At home time, the children are very reluctant to leave their sprawling, classroom-sized assemblage. Most tug their caregiver or parent into the classroom to proudly show their work. As they leave, the children extricate their buildings to take them home. Outside, I can
see L. in his duffle coat delightedly skipping home with his four buildings held close to his chest. As we clear up and waiting for his music class, D. tells me he will remake “Our Utopia” at home this weekend using his buildings, “When our cousins come to stay, me and my sisters will build one together across our bedrooms and down the hall and we can all live in it and play ALL weekend!”

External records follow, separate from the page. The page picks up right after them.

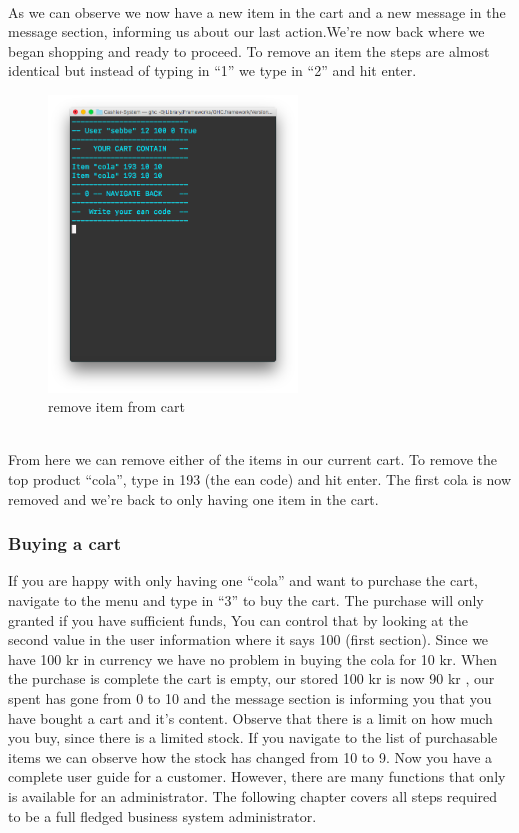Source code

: \documentclass[11pt]{article}
\begin{document}
\\
\newpage
As we can observe we now have a new item in the cart and a new message in the  message section, informing us about our last action.We’re now back where we began shopping and ready to proceed. To remove an item the steps are almost identical but instead of typing in “1” we type in “2” and hit enter.
\\
\begin{figure}[h!]
  \includegraphics[width=250px]{interface5.png}
  \caption{remove item from cart}
\end{figure}
\\
From here we can remove either of the items in our current cart. To remove the top product “cola”, type in 193 (the ean code) and hit enter. The first cola is now removed and we’re back to only having one item in the cart.\newpage
\subsubsection{Buying a cart}
If you are happy with only having one “cola” and want to purchase the cart, navigate to the menu and type in “3” to buy the cart. The purchase will only granted if you have sufficient funds, You can control that by looking at the second value in the user information where it says 100 (first section). Since we have 100 kr in currency we have no problem in buying the cola for 10 kr. When the purchase is complete the cart is empty, our stored 100 kr is now 90 kr , our spent has gone from 0 to 10 and the message section is informing you that you have bought a cart and it’s content. Observe that there is a limit on how much you buy, since there is a limited stock. If you navigate to the list of purchasable items we can observe how the stock has changed from 10 to 9. Now you have a complete user guide for a customer. However, there are many functions that only is available for an administrator. The following chapter covers all steps required to be a full fledged business system administrator.\\
\end{document}

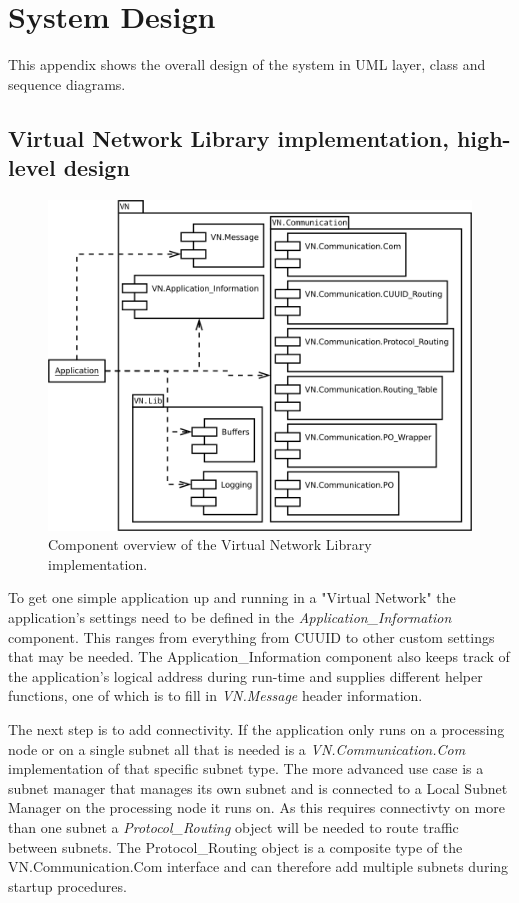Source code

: \chapter{System Design}\label{ch:appendix_design}
This appendix shows the overall design of the system in UML layer, class and
sequence diagrams.

\section{Virtual Network Library implementation, high-level
design}\label{sec:layered_design}

\begin{figure}[h]
    \centering
    \includegraphics[width=\textwidth]{figures/appendix_component_overview}
    \caption{Component overview of the Virtual Network Library implementation.}
    \label{fig:appendix_component_overview}
\end{figure}

To get one simple application up and running in a "Virtual Network" the
application's settings need to be defined in the \emph{Application\_Information}
component. This ranges from everything from CUUID to other custom settings that
may be needed. The Application\_Information component also keeps track of the
application's logical address during run-time and supplies different helper
functions, one of which is to fill in \emph{VN.Message} header information.

The next step is to add connectivity. If the application only runs on a
processing node or on a single subnet all that is needed is a
\emph{VN.Communication.Com} implementation of that specific subnet type. The
more advanced use case is a subnet manager that manages its own subnet and is
connected to a Local Subnet Manager on the processing node it runs on. As this
requires connectivty on more than one subnet a \emph{Protocol\_Routing} object
will be needed to route traffic between subnets. The Protocol\_Routing object
is a composite type of the VN.Communication.Com interface and can
therefore add multiple subnets during startup procedures.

As child-centric urban planning, Our Utopia is locus for a fidelity of phenomenologies, working together to negotiate and construct
an “inside-out, imaginary city” (D., 6) – a set, staging, and props; a “scrambled-up” (A., 6), theatrical, fantasy world “where anything;
everything is possible” (A., 5) as utopic, limitless impossibility.
Recurrent themes surface: questioning why things are like they are, how they could be better, ever more natural, fantastical, non phys-ical, non-corollary; another worldly idyll - “like heaven would be for us” (M., 6) or “when we’re in a lovely dream” (P., 5). A non-reality reality: the imaginary and the symbolic are, according to Lacan, anyway, inextricably intertwined and work in tension with the real. Our Utopia attempts to capture and materialise the real, phenomenological world of each child’s untethered imagination via CDLY P participation.